1. Start with yourself. Previously we talked about how your little one wants to be like you and how you are their role model. You can’t expect your child to control themselves if they are constantly exposed to yelling and frustration. Your calm presence, even when they are mad, makes them feel safe and fosters their emotional regulation.

2. Notice the triggers. Is the behavior more common before or after nap time? Was your little one hungry? Does it always occur with the same group of friends or one person in particular? Is it only happening in one setting like home, the childcare, or during playdates? Could it be something happening in the environment (e.g., too crowed)? Had there been any recent big changes in their life (moving, changing rooms, etc.)?

3. Be consistent. Not changing the rules requires an extra effort from all of your child’s caregivers, so avoid the “good cop, bad cop” routine with your partner. Shaping your little one’s aggressive behavior requires patience, thought, empathy, and loving words and it’s not going to take on the first try. There’s no use in taking time to explain calmly and firmly that pushing is wrong, if your little one feels they can just do it when you are not around. In part 1 of this article we mentioned using short and firm messages with a gesture to communicate that what they did was wrong. Use the same combination of words and gestures every time. Your child is learning how the rules and limits work, so the best thing you can do is be consistent and not change them.


4. Avoid negotiation. This one might be hard. You want your little one to feel heard and see you as a good listener, but negotiating about limits and rules can be a slippery slope. Having firm limits helps them understand how the rules of living work, makes them feel secure, and brings structure and logic to their world.

5. Make time for reading. Books are a great way to help reinforce positive behaviors and learning about why hurting other’s is not nice.

6. Plan ahead. If you know your little one is shy when meeting other people, it might be good to start flipping through a family album before taking them to that big family reunion. If you know your little one is super special about a truck and they’re going on a playdate, bring an extra one so that you can suggest they offer that one to their friend and avoid a fight.

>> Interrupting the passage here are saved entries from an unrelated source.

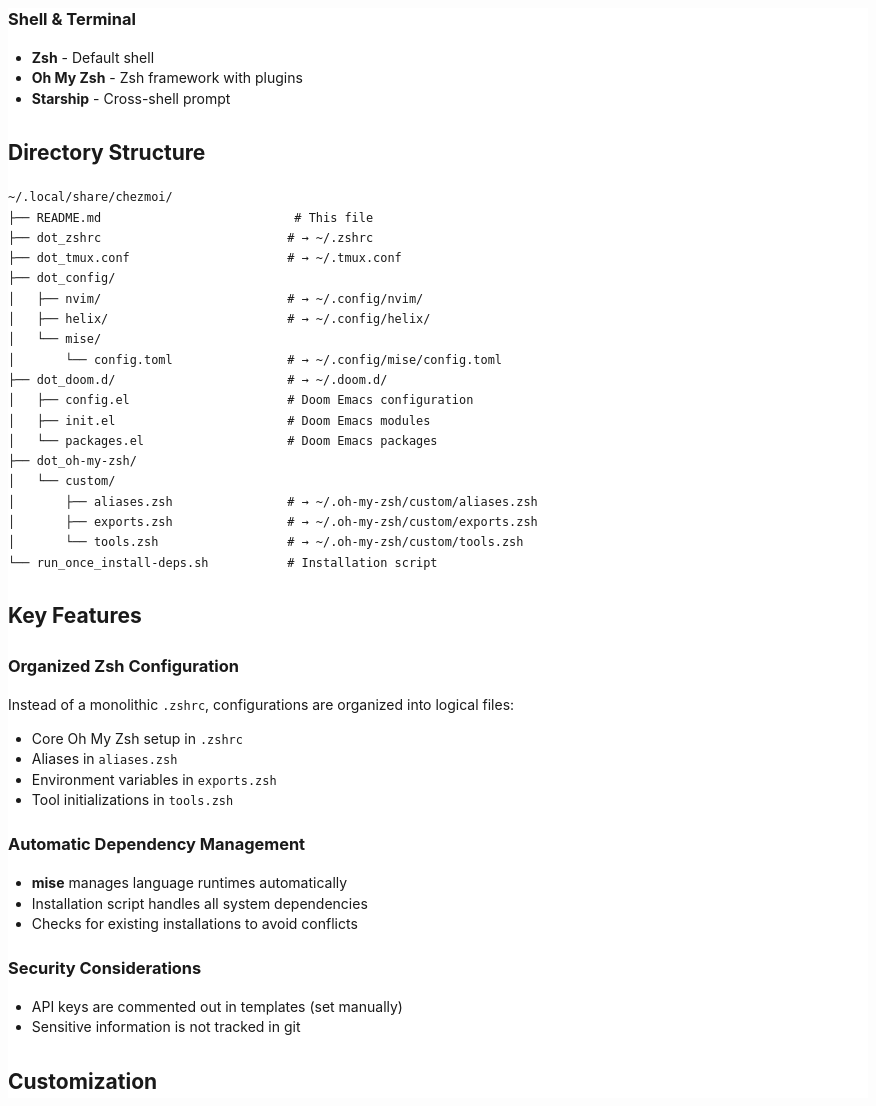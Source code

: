 ### Shell & Terminal
- **Zsh** - Default shell
- **Oh My Zsh** - Zsh framework with plugins
- **Starship** - Cross-shell prompt

## Directory Structure

```
~/.local/share/chezmoi/
├── README.md                           # This file
├── dot_zshrc                          # → ~/.zshrc
├── dot_tmux.conf                      # → ~/.tmux.conf
├── dot_config/
│   ├── nvim/                          # → ~/.config/nvim/
│   ├── helix/                         # → ~/.config/helix/
│   └── mise/
│       └── config.toml                # → ~/.config/mise/config.toml
├── dot_doom.d/                        # → ~/.doom.d/
│   ├── config.el                      # Doom Emacs configuration
│   ├── init.el                        # Doom Emacs modules
│   └── packages.el                    # Doom Emacs packages
├── dot_oh-my-zsh/
│   └── custom/
│       ├── aliases.zsh                # → ~/.oh-my-zsh/custom/aliases.zsh
│       ├── exports.zsh                # → ~/.oh-my-zsh/custom/exports.zsh
│       └── tools.zsh                  # → ~/.oh-my-zsh/custom/tools.zsh
└── run_once_install-deps.sh           # Installation script
```

## Key Features

### Organized Zsh Configuration
Instead of a monolithic `.zshrc`, configurations are organized into logical files:
- Core Oh My Zsh setup in `.zshrc`
- Aliases in `aliases.zsh`
- Environment variables in `exports.zsh`
- Tool initializations in `tools.zsh`

### Automatic Dependency Management
- **mise** manages language runtimes automatically
- Installation script handles all system dependencies
- Checks for existing installations to avoid conflicts

### Security Considerations
- API keys are commented out in templates (set manually)
- Sensitive information is not tracked in git

## Customization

7. Give notice. “Five more minutes of playtime and it’s shower time, which toy would you like to take to the bath today?”, “One more story and we’ll need to get ready to go, which one do you want to read?”, “Five more minutes before going to grandma’s, what game would you like to play on the way there? How about I spy?”. Letting them know that the activity they’re doing is coming to an end might make them feel more secure and in control, and it will probably avoid an outburst.

8. Give positive feedback. Praise your child for their appropriate behavior whenever they resorts to non-aggressive tactics. This will foster their self-esteem and emotional intelligence.

When to seek help?
If your child’s behavior seems to be unusually aggressive for more than a few weeks, you feel that you can’t cope with it on your own, or you are avoiding having them play with other children, it might be best to seek professional guidance.

Remember that your little one is learning to communicate and has still yet to discover what self-regulation looks like. With your example, kind words, and support you’ll teach them all about empathy and finding ways to express themselves without resorting to aggression. Eventually they’ll be an expert in sharing, cooperating, and working well with others; essential skills they’ll need in their personal and professional future.